[[ DATA open ]]
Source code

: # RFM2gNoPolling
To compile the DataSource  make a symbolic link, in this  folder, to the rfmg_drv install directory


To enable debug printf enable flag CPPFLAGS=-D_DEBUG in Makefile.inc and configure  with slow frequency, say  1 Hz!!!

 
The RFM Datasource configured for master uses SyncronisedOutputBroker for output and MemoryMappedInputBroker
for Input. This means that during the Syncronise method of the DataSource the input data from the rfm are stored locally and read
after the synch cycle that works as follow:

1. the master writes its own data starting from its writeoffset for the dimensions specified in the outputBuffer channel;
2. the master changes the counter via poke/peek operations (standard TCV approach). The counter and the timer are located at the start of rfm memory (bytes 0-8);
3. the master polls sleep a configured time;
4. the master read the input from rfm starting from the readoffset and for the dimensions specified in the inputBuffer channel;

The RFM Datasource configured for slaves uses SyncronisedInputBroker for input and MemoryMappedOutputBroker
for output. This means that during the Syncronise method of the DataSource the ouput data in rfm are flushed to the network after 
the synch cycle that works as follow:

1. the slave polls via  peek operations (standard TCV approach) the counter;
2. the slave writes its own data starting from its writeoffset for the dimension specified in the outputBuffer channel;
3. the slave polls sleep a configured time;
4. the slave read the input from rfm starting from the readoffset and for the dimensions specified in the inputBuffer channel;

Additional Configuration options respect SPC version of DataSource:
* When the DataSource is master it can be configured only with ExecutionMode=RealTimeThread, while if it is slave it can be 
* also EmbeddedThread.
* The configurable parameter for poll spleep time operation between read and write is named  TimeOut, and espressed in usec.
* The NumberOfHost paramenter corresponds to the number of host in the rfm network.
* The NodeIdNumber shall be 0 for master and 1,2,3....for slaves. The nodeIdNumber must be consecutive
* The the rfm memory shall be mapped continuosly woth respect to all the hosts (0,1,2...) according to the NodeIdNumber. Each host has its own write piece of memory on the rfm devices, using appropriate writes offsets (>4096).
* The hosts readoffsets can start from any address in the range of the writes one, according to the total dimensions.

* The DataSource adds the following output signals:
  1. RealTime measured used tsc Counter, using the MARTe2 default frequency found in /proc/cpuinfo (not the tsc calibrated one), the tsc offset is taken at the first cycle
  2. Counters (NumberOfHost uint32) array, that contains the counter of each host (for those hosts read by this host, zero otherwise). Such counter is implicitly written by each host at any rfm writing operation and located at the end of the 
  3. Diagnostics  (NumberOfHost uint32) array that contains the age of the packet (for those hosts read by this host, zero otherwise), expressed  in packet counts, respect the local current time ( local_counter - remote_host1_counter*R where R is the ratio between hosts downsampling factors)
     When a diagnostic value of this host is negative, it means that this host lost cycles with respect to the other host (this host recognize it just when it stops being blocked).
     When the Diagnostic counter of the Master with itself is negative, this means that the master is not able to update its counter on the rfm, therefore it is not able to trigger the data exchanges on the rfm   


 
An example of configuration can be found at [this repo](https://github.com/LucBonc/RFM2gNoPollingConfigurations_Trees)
[[ DATA closed ]]
(WORK ORDER):
Lines that hold "When" are the ones to copy, so pick each out from the data.

(THE ANSWER):
* When the DataSource is master it can be configured only with ExecutionMode=RealTimeThread, while if it is slave it can be 
     When a diagnostic value of this host is negative, it means that this host lost cycles with respect to the other host (this host recognize it just when it stops being blocked).
     When the Diagnostic counter of the Master with itself is negative, this means that the master is not able to update its counter on the rfm, therefore it is not able to trigger the data exchanges on the rfm   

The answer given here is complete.